__Saved entries__.
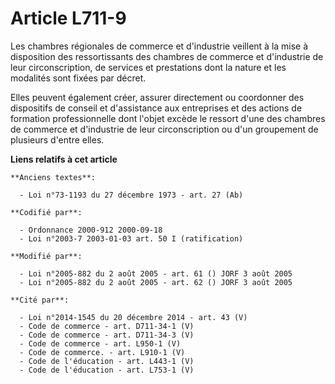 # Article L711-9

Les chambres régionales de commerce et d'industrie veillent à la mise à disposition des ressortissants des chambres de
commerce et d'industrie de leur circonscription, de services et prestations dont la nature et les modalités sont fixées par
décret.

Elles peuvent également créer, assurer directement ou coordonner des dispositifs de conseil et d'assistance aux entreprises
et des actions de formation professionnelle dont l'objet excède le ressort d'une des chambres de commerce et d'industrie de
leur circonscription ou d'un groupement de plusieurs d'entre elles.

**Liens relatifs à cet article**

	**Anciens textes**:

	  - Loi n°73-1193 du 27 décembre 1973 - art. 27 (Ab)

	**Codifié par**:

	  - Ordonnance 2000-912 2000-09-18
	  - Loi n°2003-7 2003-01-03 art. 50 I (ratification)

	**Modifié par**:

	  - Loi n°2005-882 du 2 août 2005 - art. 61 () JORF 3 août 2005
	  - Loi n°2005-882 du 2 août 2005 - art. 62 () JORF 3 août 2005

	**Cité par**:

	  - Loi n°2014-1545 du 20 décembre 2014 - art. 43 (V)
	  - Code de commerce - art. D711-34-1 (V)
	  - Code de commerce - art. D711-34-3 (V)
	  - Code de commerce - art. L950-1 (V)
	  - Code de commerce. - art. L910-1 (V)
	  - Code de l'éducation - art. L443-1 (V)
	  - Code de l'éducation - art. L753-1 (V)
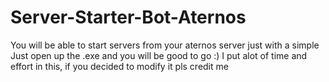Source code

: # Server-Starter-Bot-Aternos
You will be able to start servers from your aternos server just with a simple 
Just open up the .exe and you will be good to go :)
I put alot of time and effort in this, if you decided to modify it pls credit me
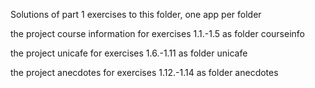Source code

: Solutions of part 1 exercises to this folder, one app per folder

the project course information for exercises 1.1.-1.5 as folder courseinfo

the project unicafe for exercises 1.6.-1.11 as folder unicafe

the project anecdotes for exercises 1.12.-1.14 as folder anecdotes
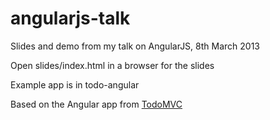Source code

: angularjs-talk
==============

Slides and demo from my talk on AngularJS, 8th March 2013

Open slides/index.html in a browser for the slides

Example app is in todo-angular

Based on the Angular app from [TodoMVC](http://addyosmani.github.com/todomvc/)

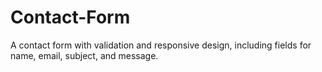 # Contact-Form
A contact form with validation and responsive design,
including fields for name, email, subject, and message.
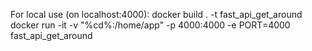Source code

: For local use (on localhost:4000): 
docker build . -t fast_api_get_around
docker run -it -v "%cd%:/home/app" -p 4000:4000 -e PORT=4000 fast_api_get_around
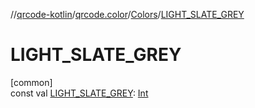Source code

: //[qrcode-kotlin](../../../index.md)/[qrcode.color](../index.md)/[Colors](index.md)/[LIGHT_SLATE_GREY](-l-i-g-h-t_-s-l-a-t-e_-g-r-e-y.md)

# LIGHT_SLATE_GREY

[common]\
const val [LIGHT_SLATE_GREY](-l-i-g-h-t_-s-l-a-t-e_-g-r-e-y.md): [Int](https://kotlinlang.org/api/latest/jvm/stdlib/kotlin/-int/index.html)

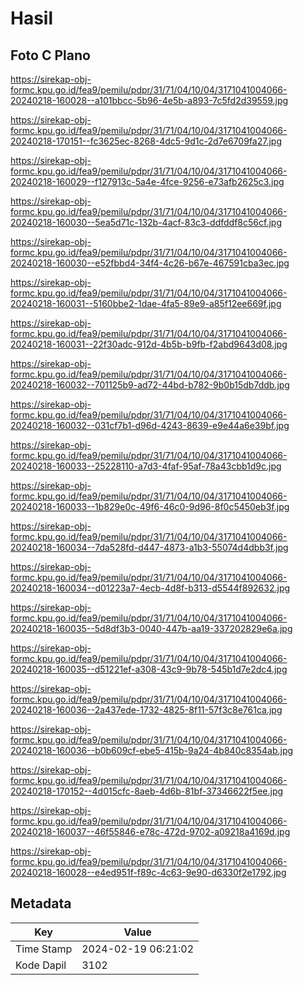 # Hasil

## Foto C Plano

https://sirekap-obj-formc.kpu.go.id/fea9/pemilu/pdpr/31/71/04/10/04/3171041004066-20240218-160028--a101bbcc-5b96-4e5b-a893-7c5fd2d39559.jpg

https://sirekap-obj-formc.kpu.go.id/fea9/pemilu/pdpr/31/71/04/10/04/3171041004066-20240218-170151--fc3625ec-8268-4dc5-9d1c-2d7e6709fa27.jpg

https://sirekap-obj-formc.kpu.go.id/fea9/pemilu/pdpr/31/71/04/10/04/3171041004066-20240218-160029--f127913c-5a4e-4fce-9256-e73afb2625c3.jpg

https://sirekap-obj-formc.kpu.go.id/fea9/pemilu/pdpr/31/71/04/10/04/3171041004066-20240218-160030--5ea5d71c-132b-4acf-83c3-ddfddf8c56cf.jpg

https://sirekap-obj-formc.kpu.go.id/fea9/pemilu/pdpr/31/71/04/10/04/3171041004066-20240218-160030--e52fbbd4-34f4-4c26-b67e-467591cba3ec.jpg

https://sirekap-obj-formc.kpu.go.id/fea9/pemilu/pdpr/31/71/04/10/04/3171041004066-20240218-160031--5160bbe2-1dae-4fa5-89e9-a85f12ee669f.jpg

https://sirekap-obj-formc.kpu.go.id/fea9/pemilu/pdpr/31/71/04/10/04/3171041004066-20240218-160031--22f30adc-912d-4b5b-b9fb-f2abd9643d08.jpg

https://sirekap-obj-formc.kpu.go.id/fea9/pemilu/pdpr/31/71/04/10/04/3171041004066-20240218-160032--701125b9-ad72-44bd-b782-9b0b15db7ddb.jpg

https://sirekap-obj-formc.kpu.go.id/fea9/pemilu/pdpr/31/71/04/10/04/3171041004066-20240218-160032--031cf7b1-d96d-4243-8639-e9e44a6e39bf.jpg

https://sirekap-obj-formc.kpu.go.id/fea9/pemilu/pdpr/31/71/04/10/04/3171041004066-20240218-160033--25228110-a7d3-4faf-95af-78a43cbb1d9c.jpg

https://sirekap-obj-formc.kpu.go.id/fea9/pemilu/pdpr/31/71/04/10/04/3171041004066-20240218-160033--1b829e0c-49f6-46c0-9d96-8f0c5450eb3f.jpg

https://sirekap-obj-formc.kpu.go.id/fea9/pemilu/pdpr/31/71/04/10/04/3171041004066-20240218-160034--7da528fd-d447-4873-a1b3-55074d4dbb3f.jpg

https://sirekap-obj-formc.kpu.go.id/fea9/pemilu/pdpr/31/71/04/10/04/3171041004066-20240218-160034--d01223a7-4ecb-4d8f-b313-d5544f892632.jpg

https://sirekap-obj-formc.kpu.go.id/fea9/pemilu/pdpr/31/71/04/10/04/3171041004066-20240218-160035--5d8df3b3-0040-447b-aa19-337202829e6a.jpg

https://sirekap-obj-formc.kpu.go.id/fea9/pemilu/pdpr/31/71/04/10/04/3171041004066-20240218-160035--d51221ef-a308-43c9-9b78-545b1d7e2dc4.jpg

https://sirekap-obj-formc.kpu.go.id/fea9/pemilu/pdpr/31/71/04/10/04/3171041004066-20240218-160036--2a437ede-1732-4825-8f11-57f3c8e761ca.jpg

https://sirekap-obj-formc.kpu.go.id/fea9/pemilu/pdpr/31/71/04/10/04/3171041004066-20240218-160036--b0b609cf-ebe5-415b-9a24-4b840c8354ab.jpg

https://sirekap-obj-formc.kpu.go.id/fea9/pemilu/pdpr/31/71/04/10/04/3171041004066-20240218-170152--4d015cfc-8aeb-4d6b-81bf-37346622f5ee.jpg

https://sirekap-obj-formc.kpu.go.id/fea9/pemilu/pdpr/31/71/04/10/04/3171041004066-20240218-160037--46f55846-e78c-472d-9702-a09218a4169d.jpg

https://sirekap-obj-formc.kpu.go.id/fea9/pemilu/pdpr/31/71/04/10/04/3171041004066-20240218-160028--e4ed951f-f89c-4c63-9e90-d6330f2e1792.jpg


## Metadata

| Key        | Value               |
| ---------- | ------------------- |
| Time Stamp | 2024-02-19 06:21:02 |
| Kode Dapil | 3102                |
==
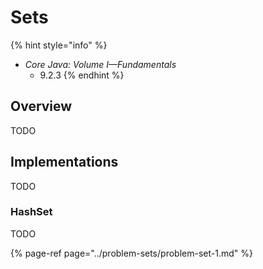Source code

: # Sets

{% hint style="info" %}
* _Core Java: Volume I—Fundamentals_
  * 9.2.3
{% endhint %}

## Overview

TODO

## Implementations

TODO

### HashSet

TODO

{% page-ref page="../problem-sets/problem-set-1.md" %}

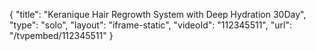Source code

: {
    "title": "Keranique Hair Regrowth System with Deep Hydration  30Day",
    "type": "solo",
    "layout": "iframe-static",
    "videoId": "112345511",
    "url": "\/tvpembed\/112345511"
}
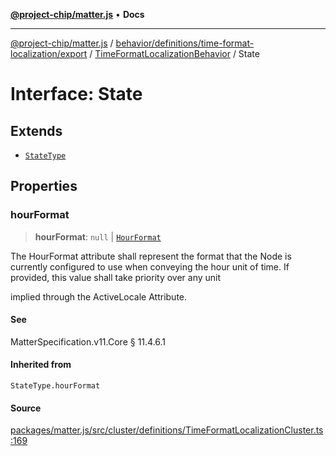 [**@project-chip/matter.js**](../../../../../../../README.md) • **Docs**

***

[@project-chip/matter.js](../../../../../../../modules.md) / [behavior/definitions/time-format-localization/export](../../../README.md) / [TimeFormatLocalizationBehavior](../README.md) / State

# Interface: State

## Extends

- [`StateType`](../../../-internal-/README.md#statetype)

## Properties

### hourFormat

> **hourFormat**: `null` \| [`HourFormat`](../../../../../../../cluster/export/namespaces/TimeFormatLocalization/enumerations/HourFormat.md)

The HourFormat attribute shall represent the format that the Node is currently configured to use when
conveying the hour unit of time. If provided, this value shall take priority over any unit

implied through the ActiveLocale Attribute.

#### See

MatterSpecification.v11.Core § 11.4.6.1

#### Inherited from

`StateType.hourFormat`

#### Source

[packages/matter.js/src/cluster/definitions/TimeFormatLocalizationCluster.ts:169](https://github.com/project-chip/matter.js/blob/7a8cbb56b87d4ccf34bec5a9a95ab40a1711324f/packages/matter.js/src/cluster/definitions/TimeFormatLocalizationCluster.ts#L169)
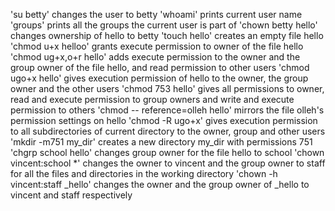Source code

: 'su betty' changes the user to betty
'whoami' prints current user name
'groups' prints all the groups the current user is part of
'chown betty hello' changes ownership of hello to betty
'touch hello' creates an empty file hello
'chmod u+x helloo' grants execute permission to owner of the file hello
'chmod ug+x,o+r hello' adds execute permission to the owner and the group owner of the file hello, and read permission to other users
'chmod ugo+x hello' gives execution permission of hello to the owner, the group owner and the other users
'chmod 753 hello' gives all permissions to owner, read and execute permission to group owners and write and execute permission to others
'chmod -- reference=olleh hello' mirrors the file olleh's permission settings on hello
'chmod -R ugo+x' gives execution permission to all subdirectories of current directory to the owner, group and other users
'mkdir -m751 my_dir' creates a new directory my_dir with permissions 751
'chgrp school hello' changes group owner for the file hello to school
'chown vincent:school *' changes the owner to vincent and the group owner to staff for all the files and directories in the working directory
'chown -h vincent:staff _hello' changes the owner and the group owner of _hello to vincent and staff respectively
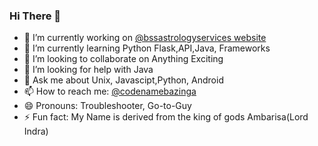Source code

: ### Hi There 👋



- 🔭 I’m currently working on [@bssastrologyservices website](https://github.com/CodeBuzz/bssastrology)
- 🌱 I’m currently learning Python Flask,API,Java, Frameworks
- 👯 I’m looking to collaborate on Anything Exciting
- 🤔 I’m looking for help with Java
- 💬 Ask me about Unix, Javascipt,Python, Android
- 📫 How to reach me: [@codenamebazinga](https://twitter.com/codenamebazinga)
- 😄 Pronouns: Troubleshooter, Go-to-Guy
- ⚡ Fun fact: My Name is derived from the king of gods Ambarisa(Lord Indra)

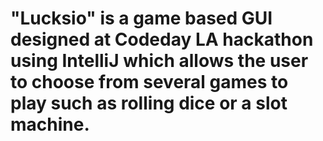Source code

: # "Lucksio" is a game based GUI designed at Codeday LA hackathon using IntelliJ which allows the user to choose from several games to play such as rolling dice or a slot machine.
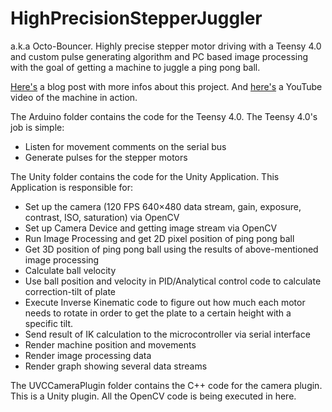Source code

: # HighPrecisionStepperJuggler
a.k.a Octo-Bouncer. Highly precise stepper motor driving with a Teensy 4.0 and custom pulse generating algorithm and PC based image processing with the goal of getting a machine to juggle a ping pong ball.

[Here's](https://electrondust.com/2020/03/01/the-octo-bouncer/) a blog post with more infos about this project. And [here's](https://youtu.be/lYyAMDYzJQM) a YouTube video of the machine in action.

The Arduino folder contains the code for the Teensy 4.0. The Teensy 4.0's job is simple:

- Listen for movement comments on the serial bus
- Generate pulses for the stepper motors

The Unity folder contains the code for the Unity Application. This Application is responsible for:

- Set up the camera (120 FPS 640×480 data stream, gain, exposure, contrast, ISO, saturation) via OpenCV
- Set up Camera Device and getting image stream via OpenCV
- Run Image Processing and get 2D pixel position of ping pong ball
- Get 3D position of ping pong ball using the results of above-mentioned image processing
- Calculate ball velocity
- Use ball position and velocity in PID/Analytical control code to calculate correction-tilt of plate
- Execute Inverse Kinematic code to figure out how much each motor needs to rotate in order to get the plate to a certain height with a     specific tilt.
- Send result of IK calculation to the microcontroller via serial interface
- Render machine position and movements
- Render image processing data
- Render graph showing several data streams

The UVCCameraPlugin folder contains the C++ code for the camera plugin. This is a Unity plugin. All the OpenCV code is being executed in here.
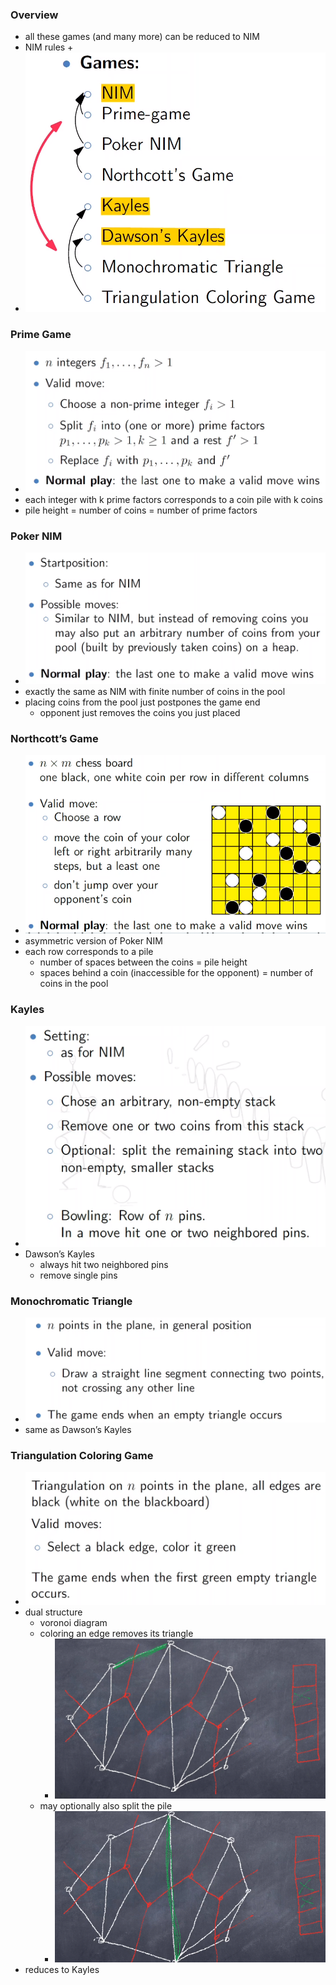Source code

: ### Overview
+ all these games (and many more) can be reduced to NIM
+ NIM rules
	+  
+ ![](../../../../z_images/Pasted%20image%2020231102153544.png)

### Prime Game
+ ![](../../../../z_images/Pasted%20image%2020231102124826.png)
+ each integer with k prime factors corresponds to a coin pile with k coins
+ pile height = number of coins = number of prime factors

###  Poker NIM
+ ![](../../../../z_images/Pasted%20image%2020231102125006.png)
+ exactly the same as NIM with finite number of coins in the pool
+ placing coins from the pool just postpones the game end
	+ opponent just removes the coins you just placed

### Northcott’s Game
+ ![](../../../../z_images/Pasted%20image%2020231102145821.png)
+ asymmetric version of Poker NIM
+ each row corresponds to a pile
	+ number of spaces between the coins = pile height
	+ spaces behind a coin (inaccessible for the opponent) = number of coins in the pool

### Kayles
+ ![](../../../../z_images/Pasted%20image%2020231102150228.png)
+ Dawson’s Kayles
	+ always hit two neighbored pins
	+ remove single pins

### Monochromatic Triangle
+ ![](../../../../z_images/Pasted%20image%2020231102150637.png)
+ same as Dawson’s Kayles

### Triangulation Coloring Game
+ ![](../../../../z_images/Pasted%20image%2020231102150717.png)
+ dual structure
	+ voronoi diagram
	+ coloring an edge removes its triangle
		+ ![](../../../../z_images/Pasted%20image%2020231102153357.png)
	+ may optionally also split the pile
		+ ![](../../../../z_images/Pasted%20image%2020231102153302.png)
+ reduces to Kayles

__Directions for this task__.
Copy word for word the lines above, starting at the line containing "# Article L711-9" and ending at the line containing "- Ordonnance 2000-912 2000-09-18", inclusive, with no pictures.

__Final answer__.
 # Article L711-9

Les chambres régionales de commerce et d'industrie veillent à la mise à disposition des ressortissants des chambres de
commerce et d'industrie de leur circonscription, de services et prestations dont la nature et les modalités sont fixées par
décret.

Elles peuvent également créer, assurer directement ou coordonner des dispositifs de conseil et d'assistance aux entreprises
et des actions de formation professionnelle dont l'objet excède le ressort d'une des chambres de commerce et d'industrie de
leur circonscription ou d'un groupement de plusieurs d'entre elles.

**Liens relatifs à cet article**

	**Anciens textes**:

	  - Loi n°73-1193 du 27 décembre 1973 - art. 27 (Ab)

	**Codifié par**:

	  - Ordonnance 2000-912 2000-09-18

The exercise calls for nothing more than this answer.